[What the exercise asks] Below are the records; give again exactly the line with "So what I'm", the line with "No. Well, I", and each line that lies between them, and nothing besides.

[Dataset extract]

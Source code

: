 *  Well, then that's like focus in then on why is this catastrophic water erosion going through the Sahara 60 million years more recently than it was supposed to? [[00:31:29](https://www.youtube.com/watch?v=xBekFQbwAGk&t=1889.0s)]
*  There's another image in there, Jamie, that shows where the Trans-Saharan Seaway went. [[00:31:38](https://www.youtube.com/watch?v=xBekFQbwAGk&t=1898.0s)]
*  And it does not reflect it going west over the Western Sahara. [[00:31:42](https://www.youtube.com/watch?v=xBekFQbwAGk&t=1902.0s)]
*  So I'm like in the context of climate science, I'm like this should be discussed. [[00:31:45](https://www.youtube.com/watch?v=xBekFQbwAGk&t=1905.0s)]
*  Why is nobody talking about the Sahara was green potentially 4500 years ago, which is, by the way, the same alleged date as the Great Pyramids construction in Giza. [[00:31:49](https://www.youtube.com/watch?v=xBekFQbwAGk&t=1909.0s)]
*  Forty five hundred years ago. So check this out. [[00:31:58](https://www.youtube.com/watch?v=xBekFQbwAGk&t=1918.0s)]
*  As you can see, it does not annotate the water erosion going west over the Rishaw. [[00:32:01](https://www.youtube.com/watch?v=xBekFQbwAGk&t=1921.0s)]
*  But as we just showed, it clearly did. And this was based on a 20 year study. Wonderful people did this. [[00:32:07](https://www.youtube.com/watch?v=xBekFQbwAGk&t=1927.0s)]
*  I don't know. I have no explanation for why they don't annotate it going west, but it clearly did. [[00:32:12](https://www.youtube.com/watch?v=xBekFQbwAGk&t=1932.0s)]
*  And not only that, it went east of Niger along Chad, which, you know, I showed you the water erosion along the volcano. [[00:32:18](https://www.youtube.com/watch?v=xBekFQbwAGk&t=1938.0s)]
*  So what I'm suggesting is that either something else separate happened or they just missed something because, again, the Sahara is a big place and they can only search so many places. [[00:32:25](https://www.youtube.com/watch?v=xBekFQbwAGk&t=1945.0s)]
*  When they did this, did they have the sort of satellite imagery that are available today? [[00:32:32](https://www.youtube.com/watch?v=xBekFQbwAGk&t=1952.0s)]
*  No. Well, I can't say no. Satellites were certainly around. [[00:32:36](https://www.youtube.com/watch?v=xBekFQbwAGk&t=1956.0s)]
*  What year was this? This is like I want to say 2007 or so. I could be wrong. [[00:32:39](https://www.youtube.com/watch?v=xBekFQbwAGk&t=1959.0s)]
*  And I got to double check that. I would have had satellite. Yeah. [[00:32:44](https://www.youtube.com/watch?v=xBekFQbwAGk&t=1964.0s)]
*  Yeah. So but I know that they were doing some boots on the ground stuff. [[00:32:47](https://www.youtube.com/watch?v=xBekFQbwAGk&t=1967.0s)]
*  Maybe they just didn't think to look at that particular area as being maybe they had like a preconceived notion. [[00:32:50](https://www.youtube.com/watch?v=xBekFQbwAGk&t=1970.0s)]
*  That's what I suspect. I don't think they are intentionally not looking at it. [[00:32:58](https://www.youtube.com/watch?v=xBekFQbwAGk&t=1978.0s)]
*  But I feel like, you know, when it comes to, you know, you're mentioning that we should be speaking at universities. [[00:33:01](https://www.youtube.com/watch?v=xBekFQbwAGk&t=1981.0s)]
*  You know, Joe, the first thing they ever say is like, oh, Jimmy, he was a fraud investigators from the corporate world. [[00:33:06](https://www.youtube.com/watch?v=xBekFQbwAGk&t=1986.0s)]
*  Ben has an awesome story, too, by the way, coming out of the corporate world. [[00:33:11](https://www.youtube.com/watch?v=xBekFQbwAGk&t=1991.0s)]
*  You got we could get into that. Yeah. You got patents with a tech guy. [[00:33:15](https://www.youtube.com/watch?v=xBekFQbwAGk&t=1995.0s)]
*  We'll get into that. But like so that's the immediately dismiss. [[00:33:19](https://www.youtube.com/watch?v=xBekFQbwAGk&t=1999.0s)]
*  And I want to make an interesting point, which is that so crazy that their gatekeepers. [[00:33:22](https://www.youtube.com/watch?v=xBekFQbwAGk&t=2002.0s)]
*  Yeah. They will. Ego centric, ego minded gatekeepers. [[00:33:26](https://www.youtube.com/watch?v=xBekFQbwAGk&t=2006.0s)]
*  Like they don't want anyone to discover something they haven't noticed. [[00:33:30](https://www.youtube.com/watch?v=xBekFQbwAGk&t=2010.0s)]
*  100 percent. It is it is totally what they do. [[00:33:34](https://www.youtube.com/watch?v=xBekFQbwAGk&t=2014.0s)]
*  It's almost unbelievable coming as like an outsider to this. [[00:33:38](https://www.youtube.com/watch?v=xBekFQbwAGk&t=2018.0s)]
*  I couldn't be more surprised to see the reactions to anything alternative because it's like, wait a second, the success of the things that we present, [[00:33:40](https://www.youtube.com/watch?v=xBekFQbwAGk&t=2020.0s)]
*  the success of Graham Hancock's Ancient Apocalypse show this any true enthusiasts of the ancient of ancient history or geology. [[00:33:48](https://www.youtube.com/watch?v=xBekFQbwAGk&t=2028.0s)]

[Task response]
*  So what I'm suggesting is that either something else separate happened or they just missed something because, again, the Sahara is a big place and they can only search so many places. [[00:32:25](https://www.youtube.com/watch?v=xBekFQbwAGk&t=1945.0s)]
*  When they did this, did they have the sort of satellite imagery that are available today? [[00:32:32](https://www.youtube.com/watch?v=xBekFQbwAGk&t=1952.0s)]
*  No. Well, I can't say no. Satellites were certainly around. [[00:32:36](https://www.youtube.com/watch?v=xBekFQbwAGk&t=1956.0s)]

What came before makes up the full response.